Chinese insurers could also be given a boost from the government's push for lower taxes across the country, Geo Securities' Lun said.
Operators of casinos in Macau, which are all listed in Hong Kong, could also be winners, according to analysts at Jefferies, as mainland Chinese tourists may choose the city " where the focus is on getting rich at the tables, not on politics " over its neighbour. Jefferies' top picks are Sands China and Wynn Macau.

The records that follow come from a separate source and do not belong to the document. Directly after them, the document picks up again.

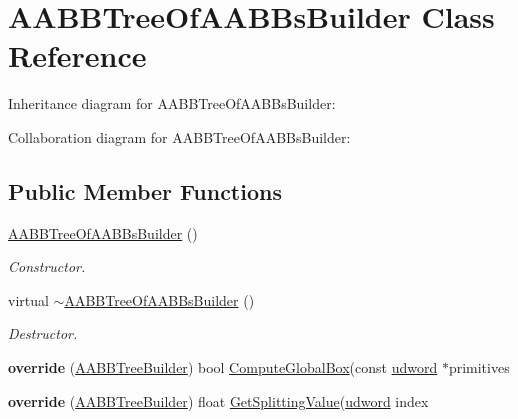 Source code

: \hypertarget{class_a_a_b_b_tree_of_a_a_b_bs_builder}{\section{A\+A\+B\+B\+Tree\+Of\+A\+A\+B\+Bs\+Builder Class Reference}
\label{class_a_a_b_b_tree_of_a_a_b_bs_builder}
}


Inheritance diagram for A\+A\+B\+B\+Tree\+Of\+A\+A\+B\+Bs\+Builder\+:


Collaboration diagram for A\+A\+B\+B\+Tree\+Of\+A\+A\+B\+Bs\+Builder\+:
\subsection*{Public Member Functions}
\begin{DoxyCompactItemize}
\item 
\hypertarget{class_a_a_b_b_tree_of_a_a_b_bs_builder_a108af2bfc576e2561eaee38fdabc2452}{\hyperlink{class_a_a_b_b_tree_of_a_a_b_bs_builder_a108af2bfc576e2561eaee38fdabc2452}{A\+A\+B\+B\+Tree\+Of\+A\+A\+B\+Bs\+Builder} ()}\label{class_a_a_b_b_tree_of_a_a_b_bs_builder_a108af2bfc576e2561eaee38fdabc2452}

\begin{DoxyCompactList}\small\item\em Constructor. \end{DoxyCompactList}\item 
\hypertarget{class_a_a_b_b_tree_of_a_a_b_bs_builder_a7ecceb64442ad56862a5cd766a6be82e}{virtual \hyperlink{class_a_a_b_b_tree_of_a_a_b_bs_builder_a7ecceb64442ad56862a5cd766a6be82e}{$\sim$\+A\+A\+B\+B\+Tree\+Of\+A\+A\+B\+Bs\+Builder} ()}\label{class_a_a_b_b_tree_of_a_a_b_bs_builder_a7ecceb64442ad56862a5cd766a6be82e}

\begin{DoxyCompactList}\small\item\em Destructor. \end{DoxyCompactList}\item 
\hypertarget{class_a_a_b_b_tree_of_a_a_b_bs_builder_a4dda34eb7aeb4e9e423eebc0968e4cd1}{{\bfseries override} (\hyperlink{class_a_a_b_b_tree_builder}{A\+A\+B\+B\+Tree\+Builder}) bool \hyperlink{class_a_a_b_b_tree_builder_adde85a9974ea5dc2c74fd851e11abf75}{Compute\+Global\+Box}(const \hyperlink{_ice_types_8h_a44c6f1920ba5551225fb534f9d1a1733}{udword} $\ast$primitives}\label{class_a_a_b_b_tree_of_a_a_b_bs_builder_a4dda34eb7aeb4e9e423eebc0968e4cd1}

\item 
\hypertarget{class_a_a_b_b_tree_of_a_a_b_bs_builder_acb1b48ca7ac33204ea27223270e67323}{{\bfseries override} (\hyperlink{class_a_a_b_b_tree_builder}{A\+A\+B\+B\+Tree\+Builder}) float \hyperlink{class_a_a_b_b_tree_builder_acf08d2d4275763e25585aa240e641be1}{Get\+Splitting\+Value}(\hyperlink{_ice_types_8h_a44c6f1920ba5551225fb534f9d1a1733}{udword} index}\label{class_a_a_b_b_tree_of_a_a_b_bs_builder_acb1b48ca7ac33204ea27223270e67323}

\end{DoxyCompactItemize}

Not everyone agrees protests are driving the Hang Seng.
"It is not about the protests, it is about the world market being very volatile," said Iris Pang, Greater China economist for ING Bank. "For the Hong Kong economy as a whole, I don't think it is affected (by the protests). It is more the trade war.
Some have a bleak view of what's ahead for the Hang Seng.
DBS Bank forecasts the Hang Seng Index will finish at 26,050 at the end of the year even if protests end before October, which would pretty much put it at Friday's close.
And the benchmark could finish at 24,400 if demonstrations drag on, and plunge to as low as 16,800 if there is an escalation of violence and confrontation, according to a Monday report by Dennis Lam, Hong Kong and China equities strategist at DBS.
"The rising unrest in Hong Kong has further diminished the already low risk appetite in the market, and the Fed's less dovish stance, coupled with recent hiccups in trade negotiation, means that risk appetite will continue to stay low," Lam wrote.
And in the unlikely case of a military crackdown by China, Hong Kong's market could see half of its value evaporate, said Alan Li, portfolio manager at Atta Capital.
But Mark Galasiewksi, an editor at Elliot Wave International, says Hong Kong's story over similar difficult times tells investors that this is the time to buy, not flee.
"The time to buy is when blood is running on the street. That's exactly what we are observing in Hong Kong," he said. "You want to begin to anticipate a rising market, rather than expecting a societal collapse like many are fearing right now."